EXERCISE OBJECTIVE: Using the data below, gather each line that includes the word "wird".

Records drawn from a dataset
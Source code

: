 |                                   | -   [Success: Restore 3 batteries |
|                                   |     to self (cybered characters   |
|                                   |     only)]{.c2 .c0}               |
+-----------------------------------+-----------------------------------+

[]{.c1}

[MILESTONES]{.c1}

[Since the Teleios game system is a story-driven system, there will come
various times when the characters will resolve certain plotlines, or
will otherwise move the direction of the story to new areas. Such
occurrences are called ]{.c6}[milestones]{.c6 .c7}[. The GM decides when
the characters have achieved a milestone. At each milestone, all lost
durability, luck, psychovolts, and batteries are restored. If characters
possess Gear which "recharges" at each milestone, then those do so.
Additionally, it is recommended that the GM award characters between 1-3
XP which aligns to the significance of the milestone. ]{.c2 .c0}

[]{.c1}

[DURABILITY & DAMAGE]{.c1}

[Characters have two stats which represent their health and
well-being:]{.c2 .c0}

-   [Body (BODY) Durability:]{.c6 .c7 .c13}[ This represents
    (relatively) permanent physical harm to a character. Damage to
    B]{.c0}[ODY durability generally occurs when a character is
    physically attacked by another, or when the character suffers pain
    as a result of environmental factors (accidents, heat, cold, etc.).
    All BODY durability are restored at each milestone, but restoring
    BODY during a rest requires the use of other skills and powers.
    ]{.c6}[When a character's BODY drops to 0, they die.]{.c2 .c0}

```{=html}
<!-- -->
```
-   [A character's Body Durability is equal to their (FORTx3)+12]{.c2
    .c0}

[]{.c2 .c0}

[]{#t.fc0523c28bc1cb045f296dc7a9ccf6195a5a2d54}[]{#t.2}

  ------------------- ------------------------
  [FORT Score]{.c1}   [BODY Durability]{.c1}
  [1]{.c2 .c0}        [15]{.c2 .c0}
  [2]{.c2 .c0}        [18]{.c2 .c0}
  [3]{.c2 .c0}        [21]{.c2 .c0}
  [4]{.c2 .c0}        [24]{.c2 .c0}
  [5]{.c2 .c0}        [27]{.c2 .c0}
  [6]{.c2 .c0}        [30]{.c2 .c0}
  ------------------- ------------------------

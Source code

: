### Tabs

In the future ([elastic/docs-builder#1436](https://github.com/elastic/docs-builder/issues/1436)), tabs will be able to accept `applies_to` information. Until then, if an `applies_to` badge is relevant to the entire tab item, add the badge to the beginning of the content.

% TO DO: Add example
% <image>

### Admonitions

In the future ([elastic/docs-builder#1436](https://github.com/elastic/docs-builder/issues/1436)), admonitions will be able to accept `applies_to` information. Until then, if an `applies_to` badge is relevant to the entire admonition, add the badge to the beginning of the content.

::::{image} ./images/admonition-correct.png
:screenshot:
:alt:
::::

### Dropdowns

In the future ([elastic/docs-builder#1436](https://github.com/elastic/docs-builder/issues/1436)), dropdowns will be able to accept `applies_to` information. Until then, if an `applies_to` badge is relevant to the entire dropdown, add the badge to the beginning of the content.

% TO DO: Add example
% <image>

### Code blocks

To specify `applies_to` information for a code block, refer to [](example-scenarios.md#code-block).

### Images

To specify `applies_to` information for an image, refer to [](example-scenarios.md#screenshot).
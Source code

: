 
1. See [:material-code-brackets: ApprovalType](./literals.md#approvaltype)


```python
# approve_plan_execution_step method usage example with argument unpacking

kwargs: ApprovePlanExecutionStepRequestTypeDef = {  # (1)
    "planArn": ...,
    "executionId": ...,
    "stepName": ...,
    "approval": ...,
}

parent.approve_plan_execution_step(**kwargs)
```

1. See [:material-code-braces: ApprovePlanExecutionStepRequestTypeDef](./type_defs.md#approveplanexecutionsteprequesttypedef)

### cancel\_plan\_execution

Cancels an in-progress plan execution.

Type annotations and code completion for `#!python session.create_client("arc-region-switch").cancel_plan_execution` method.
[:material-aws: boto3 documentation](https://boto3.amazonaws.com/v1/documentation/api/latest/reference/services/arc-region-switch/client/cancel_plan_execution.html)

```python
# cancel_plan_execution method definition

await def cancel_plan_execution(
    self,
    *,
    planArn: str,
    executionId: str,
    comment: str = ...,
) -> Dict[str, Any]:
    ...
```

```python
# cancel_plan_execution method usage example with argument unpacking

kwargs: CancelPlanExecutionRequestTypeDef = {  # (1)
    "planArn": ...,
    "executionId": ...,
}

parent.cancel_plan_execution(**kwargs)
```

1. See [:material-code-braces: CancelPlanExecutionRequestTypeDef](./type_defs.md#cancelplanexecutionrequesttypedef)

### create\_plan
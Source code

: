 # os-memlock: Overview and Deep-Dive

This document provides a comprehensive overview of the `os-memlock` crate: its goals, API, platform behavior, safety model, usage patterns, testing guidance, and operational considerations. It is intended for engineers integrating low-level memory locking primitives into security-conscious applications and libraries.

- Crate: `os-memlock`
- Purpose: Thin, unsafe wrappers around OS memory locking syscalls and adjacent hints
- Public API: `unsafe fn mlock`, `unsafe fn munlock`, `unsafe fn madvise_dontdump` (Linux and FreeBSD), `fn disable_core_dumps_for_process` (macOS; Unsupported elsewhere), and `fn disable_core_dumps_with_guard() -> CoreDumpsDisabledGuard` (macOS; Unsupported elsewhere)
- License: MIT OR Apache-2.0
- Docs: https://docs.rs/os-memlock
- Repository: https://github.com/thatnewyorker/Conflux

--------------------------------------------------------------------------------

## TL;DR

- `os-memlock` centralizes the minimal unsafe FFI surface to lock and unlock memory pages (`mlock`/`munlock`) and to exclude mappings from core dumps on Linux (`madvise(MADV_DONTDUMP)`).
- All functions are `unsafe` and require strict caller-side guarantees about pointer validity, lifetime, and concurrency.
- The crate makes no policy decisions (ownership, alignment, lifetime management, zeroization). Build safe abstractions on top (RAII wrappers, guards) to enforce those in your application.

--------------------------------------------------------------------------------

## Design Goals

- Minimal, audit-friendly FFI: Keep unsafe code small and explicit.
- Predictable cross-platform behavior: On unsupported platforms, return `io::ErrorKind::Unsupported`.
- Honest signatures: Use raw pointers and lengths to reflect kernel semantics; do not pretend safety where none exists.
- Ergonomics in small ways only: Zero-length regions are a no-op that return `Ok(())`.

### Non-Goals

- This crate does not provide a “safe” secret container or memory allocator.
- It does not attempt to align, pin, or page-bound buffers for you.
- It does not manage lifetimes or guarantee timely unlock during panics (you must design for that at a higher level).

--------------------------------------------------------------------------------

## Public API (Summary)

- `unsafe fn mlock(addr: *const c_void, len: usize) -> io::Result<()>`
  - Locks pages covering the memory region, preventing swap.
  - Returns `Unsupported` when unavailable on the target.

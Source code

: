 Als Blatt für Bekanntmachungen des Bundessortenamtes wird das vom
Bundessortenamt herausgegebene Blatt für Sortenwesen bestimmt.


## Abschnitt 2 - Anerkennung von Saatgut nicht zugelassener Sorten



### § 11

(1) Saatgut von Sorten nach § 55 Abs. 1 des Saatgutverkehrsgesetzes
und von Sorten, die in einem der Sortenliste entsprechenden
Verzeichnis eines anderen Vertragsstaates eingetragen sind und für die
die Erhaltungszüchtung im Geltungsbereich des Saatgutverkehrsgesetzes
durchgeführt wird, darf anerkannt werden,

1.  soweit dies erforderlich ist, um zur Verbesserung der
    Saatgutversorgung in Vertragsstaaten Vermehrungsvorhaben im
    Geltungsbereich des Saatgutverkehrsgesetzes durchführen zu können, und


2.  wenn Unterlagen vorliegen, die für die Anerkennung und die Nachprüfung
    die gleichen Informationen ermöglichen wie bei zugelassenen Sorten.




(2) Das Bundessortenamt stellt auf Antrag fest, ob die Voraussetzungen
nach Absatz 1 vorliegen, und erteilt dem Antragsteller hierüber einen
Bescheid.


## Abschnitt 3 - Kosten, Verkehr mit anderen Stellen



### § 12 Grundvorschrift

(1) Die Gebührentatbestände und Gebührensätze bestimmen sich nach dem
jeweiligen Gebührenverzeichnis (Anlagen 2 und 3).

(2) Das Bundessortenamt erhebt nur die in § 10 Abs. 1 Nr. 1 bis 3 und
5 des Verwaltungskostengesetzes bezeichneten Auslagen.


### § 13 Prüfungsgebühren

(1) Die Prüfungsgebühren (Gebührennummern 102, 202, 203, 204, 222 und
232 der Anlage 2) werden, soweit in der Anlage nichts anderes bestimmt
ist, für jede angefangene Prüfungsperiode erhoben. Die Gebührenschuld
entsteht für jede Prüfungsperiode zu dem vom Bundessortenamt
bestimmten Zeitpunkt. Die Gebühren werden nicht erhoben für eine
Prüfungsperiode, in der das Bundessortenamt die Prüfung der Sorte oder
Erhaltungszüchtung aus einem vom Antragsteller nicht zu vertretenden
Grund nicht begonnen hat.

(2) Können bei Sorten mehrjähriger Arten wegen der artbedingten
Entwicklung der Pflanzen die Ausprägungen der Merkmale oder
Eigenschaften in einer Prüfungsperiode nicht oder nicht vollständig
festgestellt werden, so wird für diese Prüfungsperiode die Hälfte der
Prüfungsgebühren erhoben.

RESPONSE:
: Als Blatt für Bekanntmachungen des Bundessortenamtes wird das vom
durchgeführt wird, darf anerkannt werden,
festgestellt werden, so wird für diese Prüfungsperiode die Hälfte der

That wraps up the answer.